The following demonstrate how numbers below 4v4 effect and contribute to the learning environment inside of the games. When these numbers are combined with different goals and rules a general lesson, such as speed of play, can be presented with considerable variety.
2 vs 2 Basic Game
Team work starts with two. If players cannot solve the simple problems they face with a partner they will not be able to function in any larger team context. Therefore, 2v2 in modified forms (different goals and rules,) offers them opportunities to learn how to work together in the four main moments. At this level the concepts of zonal play and man to man marking can be introduced. Players learn that, in a team, they can share responsibilities and are dependent on each other. They are constantly involved in the play, either with the ball or in a helping role, (sometimes by staying out of the way.) They can come up with their own plans and responsibility/ownership falls on “you or me.” Accountability is very clear.

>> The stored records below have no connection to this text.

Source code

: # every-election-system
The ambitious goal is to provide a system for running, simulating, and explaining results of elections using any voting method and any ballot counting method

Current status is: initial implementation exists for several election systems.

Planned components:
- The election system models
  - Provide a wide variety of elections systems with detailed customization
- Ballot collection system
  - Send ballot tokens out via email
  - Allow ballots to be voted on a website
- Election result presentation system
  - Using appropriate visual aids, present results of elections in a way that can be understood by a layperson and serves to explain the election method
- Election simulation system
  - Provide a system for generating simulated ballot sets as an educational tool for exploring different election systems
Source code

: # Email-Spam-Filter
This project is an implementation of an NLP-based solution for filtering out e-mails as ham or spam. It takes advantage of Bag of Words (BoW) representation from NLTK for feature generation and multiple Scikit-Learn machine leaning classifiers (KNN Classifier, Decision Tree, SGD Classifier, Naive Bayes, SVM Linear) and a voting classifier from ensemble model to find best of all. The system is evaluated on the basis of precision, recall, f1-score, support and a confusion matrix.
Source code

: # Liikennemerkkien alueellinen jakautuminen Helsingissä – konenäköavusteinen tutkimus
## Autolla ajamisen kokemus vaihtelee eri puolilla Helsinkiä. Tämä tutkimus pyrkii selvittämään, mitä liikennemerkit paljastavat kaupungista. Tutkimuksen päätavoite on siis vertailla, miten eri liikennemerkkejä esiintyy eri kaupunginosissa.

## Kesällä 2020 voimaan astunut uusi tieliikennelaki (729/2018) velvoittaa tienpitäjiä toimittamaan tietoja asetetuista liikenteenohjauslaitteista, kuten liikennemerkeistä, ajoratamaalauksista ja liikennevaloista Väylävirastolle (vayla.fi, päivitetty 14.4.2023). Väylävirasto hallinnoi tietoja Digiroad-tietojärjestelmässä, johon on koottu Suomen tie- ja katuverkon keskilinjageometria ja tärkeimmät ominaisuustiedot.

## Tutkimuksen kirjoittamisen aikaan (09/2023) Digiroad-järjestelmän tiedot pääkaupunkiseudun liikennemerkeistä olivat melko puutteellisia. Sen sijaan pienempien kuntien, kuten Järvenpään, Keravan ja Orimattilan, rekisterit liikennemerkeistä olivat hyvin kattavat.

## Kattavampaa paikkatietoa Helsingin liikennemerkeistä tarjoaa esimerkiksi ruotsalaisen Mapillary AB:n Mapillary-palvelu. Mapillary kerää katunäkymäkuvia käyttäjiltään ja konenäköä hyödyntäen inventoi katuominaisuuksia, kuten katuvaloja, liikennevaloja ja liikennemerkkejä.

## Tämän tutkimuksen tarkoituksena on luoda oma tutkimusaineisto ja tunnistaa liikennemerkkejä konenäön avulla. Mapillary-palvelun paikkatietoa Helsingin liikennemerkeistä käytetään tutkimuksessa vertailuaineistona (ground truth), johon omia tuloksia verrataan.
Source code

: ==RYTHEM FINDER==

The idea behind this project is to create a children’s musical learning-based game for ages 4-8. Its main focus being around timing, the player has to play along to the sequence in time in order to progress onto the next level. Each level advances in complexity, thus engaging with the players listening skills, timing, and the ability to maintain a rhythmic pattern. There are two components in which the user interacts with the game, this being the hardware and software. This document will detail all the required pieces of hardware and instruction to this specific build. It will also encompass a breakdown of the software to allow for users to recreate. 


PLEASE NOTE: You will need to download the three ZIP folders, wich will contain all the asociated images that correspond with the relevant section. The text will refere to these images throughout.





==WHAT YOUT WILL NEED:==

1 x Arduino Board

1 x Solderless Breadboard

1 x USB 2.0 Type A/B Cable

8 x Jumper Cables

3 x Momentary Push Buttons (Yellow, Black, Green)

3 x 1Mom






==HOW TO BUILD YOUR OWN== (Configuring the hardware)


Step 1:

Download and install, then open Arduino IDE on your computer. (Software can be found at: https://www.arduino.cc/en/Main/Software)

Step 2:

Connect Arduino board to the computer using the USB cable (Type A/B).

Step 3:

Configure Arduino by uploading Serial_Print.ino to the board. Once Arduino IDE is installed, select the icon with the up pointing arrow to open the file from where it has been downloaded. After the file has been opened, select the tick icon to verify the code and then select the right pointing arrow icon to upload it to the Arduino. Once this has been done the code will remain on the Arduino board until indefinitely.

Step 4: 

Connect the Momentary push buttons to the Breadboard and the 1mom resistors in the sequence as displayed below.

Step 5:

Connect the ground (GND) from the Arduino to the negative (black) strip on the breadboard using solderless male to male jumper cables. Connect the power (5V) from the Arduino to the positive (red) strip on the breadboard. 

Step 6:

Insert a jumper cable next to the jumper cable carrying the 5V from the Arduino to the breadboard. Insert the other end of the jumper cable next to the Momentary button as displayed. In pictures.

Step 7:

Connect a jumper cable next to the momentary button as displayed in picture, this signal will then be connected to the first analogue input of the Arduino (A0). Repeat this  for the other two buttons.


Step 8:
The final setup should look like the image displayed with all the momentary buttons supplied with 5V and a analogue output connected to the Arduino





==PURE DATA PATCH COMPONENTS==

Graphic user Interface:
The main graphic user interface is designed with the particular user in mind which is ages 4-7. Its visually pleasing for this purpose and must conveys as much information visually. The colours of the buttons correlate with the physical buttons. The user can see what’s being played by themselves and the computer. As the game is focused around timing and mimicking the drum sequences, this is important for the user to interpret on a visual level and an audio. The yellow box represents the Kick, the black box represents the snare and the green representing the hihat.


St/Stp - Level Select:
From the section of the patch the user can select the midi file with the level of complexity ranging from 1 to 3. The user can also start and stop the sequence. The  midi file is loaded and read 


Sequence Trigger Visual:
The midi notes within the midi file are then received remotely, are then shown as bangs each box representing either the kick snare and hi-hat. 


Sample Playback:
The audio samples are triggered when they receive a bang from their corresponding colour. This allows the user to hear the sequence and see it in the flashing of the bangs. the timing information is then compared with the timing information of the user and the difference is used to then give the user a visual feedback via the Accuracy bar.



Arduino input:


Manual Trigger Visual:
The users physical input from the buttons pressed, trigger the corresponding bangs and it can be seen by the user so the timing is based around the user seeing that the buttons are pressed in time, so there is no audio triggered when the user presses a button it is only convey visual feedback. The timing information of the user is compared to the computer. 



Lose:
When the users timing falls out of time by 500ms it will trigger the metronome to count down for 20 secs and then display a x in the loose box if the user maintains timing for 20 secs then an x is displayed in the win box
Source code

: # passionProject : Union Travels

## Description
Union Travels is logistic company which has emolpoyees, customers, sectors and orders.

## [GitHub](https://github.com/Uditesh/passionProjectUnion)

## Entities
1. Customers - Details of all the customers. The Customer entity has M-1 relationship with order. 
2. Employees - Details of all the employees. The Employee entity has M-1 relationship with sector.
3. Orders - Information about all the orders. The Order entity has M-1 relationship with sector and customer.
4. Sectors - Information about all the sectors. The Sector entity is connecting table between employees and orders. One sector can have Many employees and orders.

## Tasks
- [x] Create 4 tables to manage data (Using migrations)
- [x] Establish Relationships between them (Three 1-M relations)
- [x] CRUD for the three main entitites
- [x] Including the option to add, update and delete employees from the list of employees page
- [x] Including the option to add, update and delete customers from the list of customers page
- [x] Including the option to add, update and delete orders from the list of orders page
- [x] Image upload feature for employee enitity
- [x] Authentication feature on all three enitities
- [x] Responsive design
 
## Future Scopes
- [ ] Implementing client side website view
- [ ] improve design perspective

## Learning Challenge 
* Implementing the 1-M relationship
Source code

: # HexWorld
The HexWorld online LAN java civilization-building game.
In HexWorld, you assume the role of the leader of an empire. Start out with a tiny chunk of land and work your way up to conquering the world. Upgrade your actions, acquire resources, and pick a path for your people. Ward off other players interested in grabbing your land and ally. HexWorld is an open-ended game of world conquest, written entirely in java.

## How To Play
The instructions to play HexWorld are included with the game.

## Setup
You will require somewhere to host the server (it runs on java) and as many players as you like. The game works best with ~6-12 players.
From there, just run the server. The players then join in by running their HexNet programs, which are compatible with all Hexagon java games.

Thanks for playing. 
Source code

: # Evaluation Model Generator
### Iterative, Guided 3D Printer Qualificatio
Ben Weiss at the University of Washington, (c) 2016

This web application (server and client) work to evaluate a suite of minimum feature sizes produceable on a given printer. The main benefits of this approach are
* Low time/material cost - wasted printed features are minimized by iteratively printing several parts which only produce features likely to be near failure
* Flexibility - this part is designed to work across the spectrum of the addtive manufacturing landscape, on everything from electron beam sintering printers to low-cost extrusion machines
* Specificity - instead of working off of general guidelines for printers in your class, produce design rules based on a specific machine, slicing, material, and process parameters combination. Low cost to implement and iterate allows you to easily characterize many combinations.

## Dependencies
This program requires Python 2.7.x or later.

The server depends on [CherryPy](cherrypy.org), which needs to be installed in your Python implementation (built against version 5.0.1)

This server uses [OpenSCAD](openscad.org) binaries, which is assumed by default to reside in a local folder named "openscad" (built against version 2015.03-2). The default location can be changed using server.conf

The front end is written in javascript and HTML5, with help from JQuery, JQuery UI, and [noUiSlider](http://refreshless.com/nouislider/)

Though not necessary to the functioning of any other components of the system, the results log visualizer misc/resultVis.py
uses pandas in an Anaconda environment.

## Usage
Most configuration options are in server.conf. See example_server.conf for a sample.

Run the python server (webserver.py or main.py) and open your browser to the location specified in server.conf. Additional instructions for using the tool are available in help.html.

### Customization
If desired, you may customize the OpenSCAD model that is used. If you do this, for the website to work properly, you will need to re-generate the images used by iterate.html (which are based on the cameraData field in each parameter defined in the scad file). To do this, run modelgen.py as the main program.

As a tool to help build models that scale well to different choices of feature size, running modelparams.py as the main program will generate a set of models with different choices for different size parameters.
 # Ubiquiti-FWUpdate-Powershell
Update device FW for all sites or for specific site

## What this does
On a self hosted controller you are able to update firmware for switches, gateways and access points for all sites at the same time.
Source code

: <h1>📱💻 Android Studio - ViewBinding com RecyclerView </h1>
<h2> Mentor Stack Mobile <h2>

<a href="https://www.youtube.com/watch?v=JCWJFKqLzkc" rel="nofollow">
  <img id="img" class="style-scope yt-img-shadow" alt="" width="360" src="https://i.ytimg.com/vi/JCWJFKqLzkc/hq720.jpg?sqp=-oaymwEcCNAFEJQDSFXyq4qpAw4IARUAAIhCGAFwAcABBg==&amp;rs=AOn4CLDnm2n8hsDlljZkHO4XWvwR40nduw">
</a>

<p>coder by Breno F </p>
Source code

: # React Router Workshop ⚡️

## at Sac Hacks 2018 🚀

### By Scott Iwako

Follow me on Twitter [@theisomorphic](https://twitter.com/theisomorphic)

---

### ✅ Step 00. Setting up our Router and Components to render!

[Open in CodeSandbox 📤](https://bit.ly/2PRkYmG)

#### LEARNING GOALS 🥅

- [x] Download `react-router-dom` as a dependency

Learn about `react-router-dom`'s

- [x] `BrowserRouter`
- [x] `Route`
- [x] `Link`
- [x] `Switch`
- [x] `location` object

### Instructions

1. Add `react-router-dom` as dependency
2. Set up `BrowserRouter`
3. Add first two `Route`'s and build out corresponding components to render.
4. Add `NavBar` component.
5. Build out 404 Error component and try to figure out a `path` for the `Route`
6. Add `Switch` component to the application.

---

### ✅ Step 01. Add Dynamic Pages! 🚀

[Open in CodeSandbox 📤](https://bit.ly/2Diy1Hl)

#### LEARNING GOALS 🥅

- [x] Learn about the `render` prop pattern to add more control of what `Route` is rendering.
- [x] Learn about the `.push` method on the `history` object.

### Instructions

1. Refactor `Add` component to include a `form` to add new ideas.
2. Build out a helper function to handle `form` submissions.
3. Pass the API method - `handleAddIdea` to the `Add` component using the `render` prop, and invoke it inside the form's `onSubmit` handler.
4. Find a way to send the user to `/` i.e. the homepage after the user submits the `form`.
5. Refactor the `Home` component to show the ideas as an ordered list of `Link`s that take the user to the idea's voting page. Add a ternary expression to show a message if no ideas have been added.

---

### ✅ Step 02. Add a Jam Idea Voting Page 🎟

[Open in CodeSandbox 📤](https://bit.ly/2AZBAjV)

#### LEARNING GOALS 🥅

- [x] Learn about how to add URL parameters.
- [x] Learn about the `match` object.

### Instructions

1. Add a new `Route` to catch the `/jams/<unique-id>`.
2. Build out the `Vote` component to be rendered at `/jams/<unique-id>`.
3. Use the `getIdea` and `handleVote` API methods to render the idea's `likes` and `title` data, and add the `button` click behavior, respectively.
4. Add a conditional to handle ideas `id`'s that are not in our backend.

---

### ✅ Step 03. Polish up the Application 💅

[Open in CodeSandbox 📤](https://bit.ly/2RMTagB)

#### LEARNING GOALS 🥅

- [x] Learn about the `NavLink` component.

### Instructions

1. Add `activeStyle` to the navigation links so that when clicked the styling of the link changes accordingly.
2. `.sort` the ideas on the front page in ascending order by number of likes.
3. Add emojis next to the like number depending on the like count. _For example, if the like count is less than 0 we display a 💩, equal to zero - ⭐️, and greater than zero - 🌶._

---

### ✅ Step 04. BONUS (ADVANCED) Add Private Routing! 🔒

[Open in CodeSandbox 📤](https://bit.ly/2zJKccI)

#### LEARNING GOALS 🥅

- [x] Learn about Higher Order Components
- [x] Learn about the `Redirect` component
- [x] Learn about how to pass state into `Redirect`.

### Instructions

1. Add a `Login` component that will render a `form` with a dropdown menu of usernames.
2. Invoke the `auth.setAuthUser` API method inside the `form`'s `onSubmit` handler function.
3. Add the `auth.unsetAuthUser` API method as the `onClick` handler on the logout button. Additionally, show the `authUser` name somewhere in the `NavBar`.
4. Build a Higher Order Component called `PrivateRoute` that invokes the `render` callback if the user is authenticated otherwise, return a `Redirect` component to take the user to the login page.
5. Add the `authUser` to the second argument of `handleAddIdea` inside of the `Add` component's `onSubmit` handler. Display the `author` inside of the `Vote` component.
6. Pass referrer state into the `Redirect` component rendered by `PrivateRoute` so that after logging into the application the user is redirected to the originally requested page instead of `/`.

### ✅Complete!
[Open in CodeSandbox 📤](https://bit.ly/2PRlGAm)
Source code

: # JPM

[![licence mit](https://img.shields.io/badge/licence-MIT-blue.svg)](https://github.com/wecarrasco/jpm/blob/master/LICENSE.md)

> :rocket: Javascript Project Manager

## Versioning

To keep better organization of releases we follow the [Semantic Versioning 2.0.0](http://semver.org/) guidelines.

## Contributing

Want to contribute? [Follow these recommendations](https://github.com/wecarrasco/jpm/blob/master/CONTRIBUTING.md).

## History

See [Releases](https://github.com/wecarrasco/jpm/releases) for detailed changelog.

A basic requirement in soccer is being able to handle both sides of 1v1. In 2v2 the players are constantly exposed to this moment. The difference between these situations is that in straight 1v1 the “game” is over very quickly and players “must beat” their opponent or they fail. This produces a high stress situation. 2v2 offers players the option of choosing the moment when to take on their opponent or simply keep possession of the ball. This lowers the stress level which can enhance the learning environment.
3v3 Basic Game
Bunch ball is a constant problem in youth soccer. This results from the players inability to maintain their shape. The distance and angles between the players is lost and, as a team, they are not able to work together efficiently. Since three players make the smallest shape, a triangle, 3v3 games in modified forms are an excellent way to introduce this concept. There are still lots of 1v1 opportunities and the basic lessons from 2v2 can be expanded and built on. 3v3 also guarantees that there is open space somewhere on the field.
Uneven Numbers Act as a Bridge
Going from 2v2 to 3v3, or 3v3 to 4v4 may prove to be difficult for some players. In this case uneven numbers can be a bridge to help them get across the learning gulf. One objective in these games is to help players learn how to use the new situations that larger numbers create against lower resistance. Do they use each other in the most team efficient manner? Do they take advantage of the opportunities presented in the game? Do the players recognize when they are numbers up and have that advantage? Do they understand how to adjust the game when they are numbers down? Games with uneven numbers can be modified, goals or rules, to help maintain a competitive balance.
By using a neutral player, (they play for both teams giving each a numerical advantage when in possession, in the example above the yellow number 8 the players can get a basic grasp of ideas against less resistance. The coach can play this role so long as they are better than the players and don’t create a problem themselves. Since neutral players don’t have any defensive responsibilities they shouldn’t be overused.